Türkiye: RSF condemns pressure on journalists covering the Kurdish issue

 

As pro-Kurdish protests have gained momentum in south-east Türkiye over the past month, six incidents — arrests, assaults, censorship of social media accounts — have revealed the authorities' hostility towards coverage of Kurdish issues and the right to information. Reporters Without Borders (RSF) calls on the authorities to put an end to the intolerable pressure being exerted on these journalists, who are simply doing their job and shedding light on a subject at the heart of current affairs.

“The increase in acts of censorship, intimidation, and violence against journalists covering topics related to Kurdish issues in the past month is deeply concerning. RSF calls on the authorities not to further undermine the right to information and to end the taboo surrounding this subject. Journalists must be able to freely cover everything related to the Kurdish population and the negotiation process initiated by the Turkish government with the Kurdish political class. The population expects its right to information to be respected.

Erol Onderoglu
RSF Representative in Türkiye

In less than a month, RSF has recorded at least six damning cases of press freedom violations targeting coverage of the Kurdish question.

  • An article published on 19 January on the news site Bianet.org – an RSF partner in Türkiye– entitled “Women and Kurds are overrepresented among young people not in employment in Türkiye” was censored on 4 February by an Istanbul judge on the grounds that it “threatened national security.” While the Turkish version remains accessible, the English version had to be removed from the site. In an interview with journalist Nalin Öztekin, Halil Ibrahim Kilic, a representative of the KONDA polling institute, simply mentioned the isolation of young people who are unemployed and uneducated, with particular reference to Kurdish and Arab minorities.

  • Freelance journalist Rusen Takva had to take his case to the Constitutional Court to get his account on the social media platform X (67,000 followers) unblocked after it had been suspended for over a year. He was arrested on 15 February 2025, while covering protests against the appointment of a government administrator to replace the mayor of Van, a city on the border with Iran. The mayor belonged to the DEM, a pro-Kurdish party that is the third largest in the Turkish Parliament and a mediator in the peace process. This specialist in Kurdish issues and migration affairs was accused of disseminating false images of a police operation in the town hall, considered to be “disinformation” constituting a “threat to national security.” Even though the Van public prosecutor's office dismissed the charge of “disinformation” on 15 September 2025, it remains suspended to this day. “In one year, four accounts belonging to me, created one after the other, were censored by judges,” he told RSF, lamenting that he was unable to reach as many followers from his new account when he was covering the recent demonstrations in support of the Kurds in Rojava in northern Syria.

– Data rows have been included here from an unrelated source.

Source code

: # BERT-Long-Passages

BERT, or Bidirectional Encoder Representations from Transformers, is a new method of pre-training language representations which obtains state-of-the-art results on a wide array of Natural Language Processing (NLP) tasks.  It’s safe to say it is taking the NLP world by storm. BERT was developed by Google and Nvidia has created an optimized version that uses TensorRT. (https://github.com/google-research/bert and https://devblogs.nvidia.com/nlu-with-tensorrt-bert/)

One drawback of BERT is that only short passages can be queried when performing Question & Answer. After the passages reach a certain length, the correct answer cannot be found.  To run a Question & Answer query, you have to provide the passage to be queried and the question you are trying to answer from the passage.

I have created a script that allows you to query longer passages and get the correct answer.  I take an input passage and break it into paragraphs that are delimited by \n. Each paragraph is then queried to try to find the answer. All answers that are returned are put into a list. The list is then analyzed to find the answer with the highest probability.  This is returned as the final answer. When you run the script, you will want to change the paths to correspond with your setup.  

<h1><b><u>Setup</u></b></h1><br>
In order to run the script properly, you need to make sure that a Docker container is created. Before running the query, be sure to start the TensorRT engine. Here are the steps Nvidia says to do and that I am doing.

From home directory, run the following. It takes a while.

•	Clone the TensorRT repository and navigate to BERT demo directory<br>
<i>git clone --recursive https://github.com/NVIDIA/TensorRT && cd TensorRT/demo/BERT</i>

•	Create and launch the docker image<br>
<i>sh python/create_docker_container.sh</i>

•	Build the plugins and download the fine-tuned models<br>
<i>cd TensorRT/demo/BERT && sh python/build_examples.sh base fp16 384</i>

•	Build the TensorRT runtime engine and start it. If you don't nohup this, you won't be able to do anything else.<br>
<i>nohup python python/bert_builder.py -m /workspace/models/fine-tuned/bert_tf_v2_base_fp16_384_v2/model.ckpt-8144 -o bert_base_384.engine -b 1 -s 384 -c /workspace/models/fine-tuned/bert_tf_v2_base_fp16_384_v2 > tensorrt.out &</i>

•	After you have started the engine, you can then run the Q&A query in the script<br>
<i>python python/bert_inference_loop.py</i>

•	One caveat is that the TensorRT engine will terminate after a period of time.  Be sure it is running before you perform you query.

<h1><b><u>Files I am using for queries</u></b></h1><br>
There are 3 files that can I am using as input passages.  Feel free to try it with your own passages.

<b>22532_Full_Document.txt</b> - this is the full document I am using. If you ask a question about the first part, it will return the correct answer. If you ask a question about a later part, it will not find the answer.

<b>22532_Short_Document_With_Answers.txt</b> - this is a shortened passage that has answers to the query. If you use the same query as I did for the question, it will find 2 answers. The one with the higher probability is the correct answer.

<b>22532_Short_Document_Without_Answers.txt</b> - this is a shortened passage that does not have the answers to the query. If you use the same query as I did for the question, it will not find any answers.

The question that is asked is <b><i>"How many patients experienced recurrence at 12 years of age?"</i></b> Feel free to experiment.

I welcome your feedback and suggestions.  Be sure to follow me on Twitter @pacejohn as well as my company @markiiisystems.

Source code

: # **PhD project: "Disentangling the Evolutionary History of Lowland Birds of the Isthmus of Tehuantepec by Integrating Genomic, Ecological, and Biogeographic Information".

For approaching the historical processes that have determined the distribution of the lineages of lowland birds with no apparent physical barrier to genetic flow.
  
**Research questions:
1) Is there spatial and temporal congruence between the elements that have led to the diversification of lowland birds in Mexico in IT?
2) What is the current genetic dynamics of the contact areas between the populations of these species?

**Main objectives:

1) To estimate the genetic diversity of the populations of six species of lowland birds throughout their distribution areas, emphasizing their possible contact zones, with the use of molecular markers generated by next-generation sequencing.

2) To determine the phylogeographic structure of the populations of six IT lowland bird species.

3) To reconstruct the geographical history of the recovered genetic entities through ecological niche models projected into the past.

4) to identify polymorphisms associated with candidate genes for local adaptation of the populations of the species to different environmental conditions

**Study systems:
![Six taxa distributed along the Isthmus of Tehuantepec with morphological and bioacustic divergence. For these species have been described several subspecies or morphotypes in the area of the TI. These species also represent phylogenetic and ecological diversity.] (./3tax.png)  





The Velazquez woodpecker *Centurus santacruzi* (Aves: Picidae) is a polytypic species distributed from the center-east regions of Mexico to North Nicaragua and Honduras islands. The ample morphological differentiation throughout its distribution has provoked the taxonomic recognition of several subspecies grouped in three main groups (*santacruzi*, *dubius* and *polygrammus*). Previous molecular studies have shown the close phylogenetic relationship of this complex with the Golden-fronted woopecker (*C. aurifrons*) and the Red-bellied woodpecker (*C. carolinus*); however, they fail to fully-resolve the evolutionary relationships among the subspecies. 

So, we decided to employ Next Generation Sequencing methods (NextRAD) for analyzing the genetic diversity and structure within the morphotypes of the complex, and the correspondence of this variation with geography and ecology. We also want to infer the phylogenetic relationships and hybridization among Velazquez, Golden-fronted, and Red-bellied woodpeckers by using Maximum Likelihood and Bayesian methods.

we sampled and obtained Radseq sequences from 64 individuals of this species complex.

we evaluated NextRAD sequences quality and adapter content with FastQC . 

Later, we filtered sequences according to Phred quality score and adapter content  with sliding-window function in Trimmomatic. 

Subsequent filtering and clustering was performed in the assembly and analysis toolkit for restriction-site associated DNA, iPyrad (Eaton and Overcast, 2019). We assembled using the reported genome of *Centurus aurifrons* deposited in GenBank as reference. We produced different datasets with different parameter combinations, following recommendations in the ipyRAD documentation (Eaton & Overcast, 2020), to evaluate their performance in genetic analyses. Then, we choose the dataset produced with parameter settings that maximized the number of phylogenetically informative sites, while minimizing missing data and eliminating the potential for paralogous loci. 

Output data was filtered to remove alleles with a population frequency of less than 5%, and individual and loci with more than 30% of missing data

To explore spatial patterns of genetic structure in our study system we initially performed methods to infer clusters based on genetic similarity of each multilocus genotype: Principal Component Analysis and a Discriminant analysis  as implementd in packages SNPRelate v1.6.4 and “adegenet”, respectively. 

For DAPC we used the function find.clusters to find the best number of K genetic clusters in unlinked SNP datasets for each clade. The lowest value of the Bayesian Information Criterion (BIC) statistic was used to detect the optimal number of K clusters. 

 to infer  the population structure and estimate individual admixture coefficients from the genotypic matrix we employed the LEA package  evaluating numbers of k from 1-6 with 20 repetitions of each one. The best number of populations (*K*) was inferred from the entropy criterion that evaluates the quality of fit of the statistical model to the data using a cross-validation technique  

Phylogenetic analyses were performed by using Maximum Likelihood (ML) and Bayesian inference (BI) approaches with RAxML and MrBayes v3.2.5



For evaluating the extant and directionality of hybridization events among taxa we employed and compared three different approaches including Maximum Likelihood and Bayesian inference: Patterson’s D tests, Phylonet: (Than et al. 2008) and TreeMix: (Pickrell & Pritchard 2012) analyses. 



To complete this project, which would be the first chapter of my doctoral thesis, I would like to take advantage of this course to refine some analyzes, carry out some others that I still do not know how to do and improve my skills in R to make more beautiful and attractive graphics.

  • The head of the regional office of the independent news agency ANKA in the southeastern city of Diyarbakir, Ahmet Ün, and freelance journalist Metin Yoksu were brutally attacked by law enforcement officers while covering a demonstration march toward the border on 22 January in Suruç, a district in Sanliurfa Province,. with tear gas canisters and rubber bullets. Ahmet Ün was wounded in the knee by rubber bullets and Metin Yoksu was wounded in the face by a tear gas canister. Reporter Bekir Seyhanli for Ihlas (IHA) news agency was wounded in the leg on the same day when he was hit by an armoured vehicle.

  • As pro-Kurdish protests gain momentum in the southeast of the country, some international media representatives have told RSF that they are reluctant to travel to the region or send reporters there for fear of reprisals. This risk is evidenced by the arrest of French journalist Raphaël Boukandoura, who was detained on 19 January while covering a demonstration announced in Sarigazi district in the southern outskirts of Istanbul by the pro-Kurdish DEM party, then released on 21 January from a detention centre in Istanbul.

Three journalists are currently behind bars in Türkiye, which ranks 159 out of 180 countries and territories in the 2025 RSF World Press Freedom Index.